Introduction: osteoporosis is characterized by low bone mass and density, as well as change in microarchitecture of bone tissue leading to
decreased bone strength. In vitro research shows nicotine can increase osteoblast activity and proliferation, also suppress osteoclast activity.
Therefore we explore nicotine anti-resorptive property by in vivo true experimental and randomized posttest only controlled group research that was
conducted in 18-20 weeks old Rattus norvegicus. Methods: twenty-five female rats were divided into five groups, with 5 rats per group. The first
group represented normal rats (Sham), while the second to fifth group underwent bilateral ovariectomy. The second group serves as positive control
group (ovariectomy-only/OVX). The third to fifth group serve as dose 1 (P1-0.25mg/kg), dose 2 (P2-0.5 mg/kg), and Dose 3 (P3-0.75 mg/kg)
treatment group receiving daily per-oral nicotine for 28 days, started 3 weeks post- ovariectomy. After 28 days treatment, the serum was checked.

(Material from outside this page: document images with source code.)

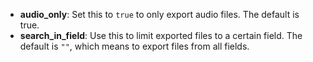 - **audio_only**: Set this to `true` to only export audio files. The default is true.
- **search_in_field**: Use this to limit exported files to a certain field. The default is `""`, which means to export files from all fields.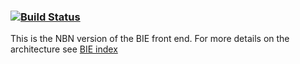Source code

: ###    [![Build Status](https://travis-ci.org/nbnuk/nbn-bie.svg?branch=master)](https://travis-ci.org/nbnuk/nbn-bie)

This is the NBN version of the BIE front end.
For more details on the architecture see [BIE index](http://github.com/AtlasOfLivingAustralia/bie-index)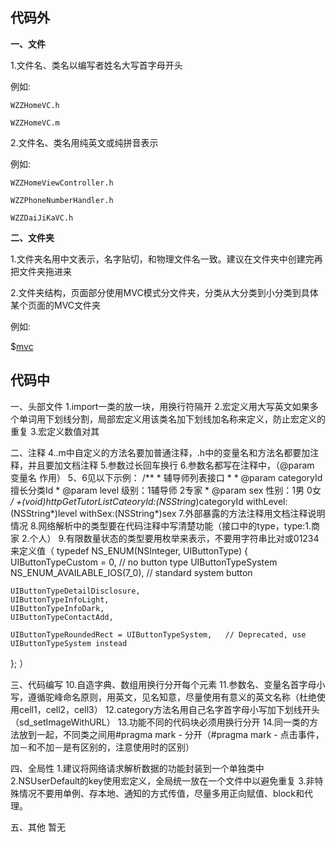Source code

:代码外
---------------------

**一、文件**

1.文件名、类名以编写者姓名大写首字母开头

例如:

`WZZHomeVC.h`

`WZZHomeVC.m`

2.文件名、类名用纯英文或纯拼音表示

例如:

`WZZHomeViewController.h`

`WZZPhoneNumberHandler.h`

`WZZDaiJiKaVC.h`

**二、文件夹**

1.文件夹名用中文表示，名字贴切，和物理文件名一致。建议在文件夹中创建完再把文件夹拖进来

2.文件夹结构，页面部分使用MVC模式分文件夹，分类从大分类到小分类到具体某个页面的MVC文件夹

例如:

$[mvc](https://github.com/13731160065/Tips/raw/master/images/代码规范/mvc.png)

代码中
---------------------
一、头部文件
1.import一类的放一块，用换行符隔开
2.宏定义用大写英文如果多个单词用下划线分割，局部宏定义用该类名加下划线加名称来定义，防止宏定义的重复
3.宏定义数值对其

二、注释
4..m中自定义的方法名要加普通注释，.h中的变量名和方法名都要加注释，并且要加文档注释
5.参数过长回车换行
6.参数名都写在注释中，（@param 变量名 作用）
5、6见以下示例：
		/**
		 *  辅导师列表接口
		 *
		 *  @param categoryId 擅长分类Id
		 *  @param level      级别：1辅导师 2专家
		 *  @param sex        性别：1男 0女
		 */
		+(void)httpGetTutorListCateoryId:(NSString*)categoryId
		                       withLevel:(NSString*)level
		                         withSex:(NSString*)sex
7.外部暴露的方法注释用文档注释说明情况
8.网络解析中的类型要在代码注释中写清楚功能（接口中的type，type:1.商家 2.个人）
9.有限数量状态的类型要用枚举来表示，不要用字符串比对或01234来定义值（
typedef NS_ENUM(NSInteger, UIButtonType) {
    UIButtonTypeCustom = 0,                         // no button type
    UIButtonTypeSystem NS_ENUM_AVAILABLE_IOS(7_0),  // standard system button

    UIButtonTypeDetailDisclosure,
    UIButtonTypeInfoLight,
    UIButtonTypeInfoDark,
    UIButtonTypeContactAdd,
    
    UIButtonTypeRoundedRect = UIButtonTypeSystem,   // Deprecated, use UIButtonTypeSystem instead
};
）

三、代码编写
10.自造字典、数组用换行分开每个元素
11.参数名、变量名首字母小写，遵循驼峰命名原则，用英文，见名知意，尽量使用有意义的英文名称（杜绝使用cell1，cell2，cell3）
12.category方法名用自己名字首字母小写加下划线开头（sd_setImageWithURL）
13.功能不同的代码块必须用换行分开
14.同一类的方法放到一起，不同类之间用#pragma mark - 分开（#pragma mark - 点击事件，加－和不加－是有区别的，注意使用时的区别）

四、全局性
1.建议将网络请求解析数据的功能封装到一个单独类中
2.NSUserDefault的key使用宏定义，全局统一放在一个文件中以避免重复
3.非特殊情况不要用单例、存本地、通知的方式传值，尽量多用正向赋值、block和代理。

五、其他
暂无
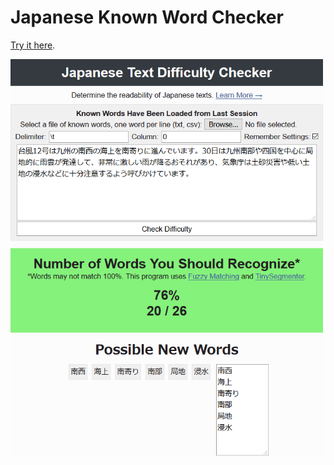 # Japanese Known Word Checker

[Try it here](https://krausekai.github.io/japanese-tools/known-word-checker/).

<img align="center" width="500" src="screenshot.png?raw=true">
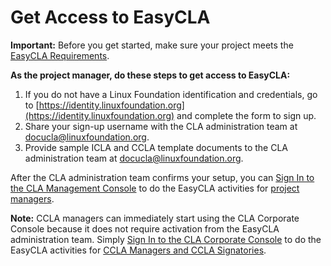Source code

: # Get Access to EasyCLA

**Important:** Before you get started, make sure your project meets the [EasyCLA Requirements](https://github.com/swatimayur/easycla/tree/7f0f7d01818924de2227ba4e59e7a68e98fb96ce/docs/easycla-requirements.md).

**As the project manager, do these steps to get access to EasyCLA:**

1. If you do not have a Linux Foundation identification and credentials, go to [https://identity.linuxfoundation.org](https://identity.linuxfoundation.org) and complete the form to sign up.
2. Share your sign-up username with the CLA administration team at [docucla@linuxfoundation.org](mailto:docucla@linuxfoundation.org).
3. Provide sample ICLA and CCLA template documents to the CLA administration team at [docucla@linuxfoundation.org](mailto:docucla@linuxfoundation.org).

After the CLA administration team confirms your setup, you can [Sign In to the CLA Management Console](https://github.com/swatimayur/easycla/tree/7f0f7d01818924de2227ba4e59e7a68e98fb96ce/docs/sign-in-to-the-cla-management-console.md) to do the EasyCLA activities for [project managers](https://github.com/swatimayur/easycla/tree/7f0f7d01818924de2227ba4e59e7a68e98fb96ce/docs/project-managers.md).

**Note:** CCLA managers can immediately start using the CLA Corporate Console because it does not require activation from the EasyCLA administration team. Simply [Sign In to the CLA Corporate Console](https://github.com/swatimayur/easycla/tree/7f0f7d01818924de2227ba4e59e7a68e98fb96ce/docs/sign-in-to-the-cla-corporate-console.md) to do the EasyCLA activities for [CCLA Managers and CCLA Signatories](https://github.com/swatimayur/easycla/tree/7f0f7d01818924de2227ba4e59e7a68e98fb96ce/docs/ccla-managers-and-ccla-signatories.md).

Results: nicotine has dose-dependent manner on serum osteocalcin and serum DPD level. Level of osteocalcin in P2 group was significantly lower
(Mann-Whitney, p = 0.008) compared to OVX group (59.4% lower). Level of DPD in all group was not significantly different (ANOVA, p < 0.05) but
shows lowest level in P2 group. For serum calcitonin level, there's no significant different between groups. Conclusion: nicotine at right low-dose
might be able to inhibit osteoclast activity, thus open a possibility of anti-resorptive property of nicotine.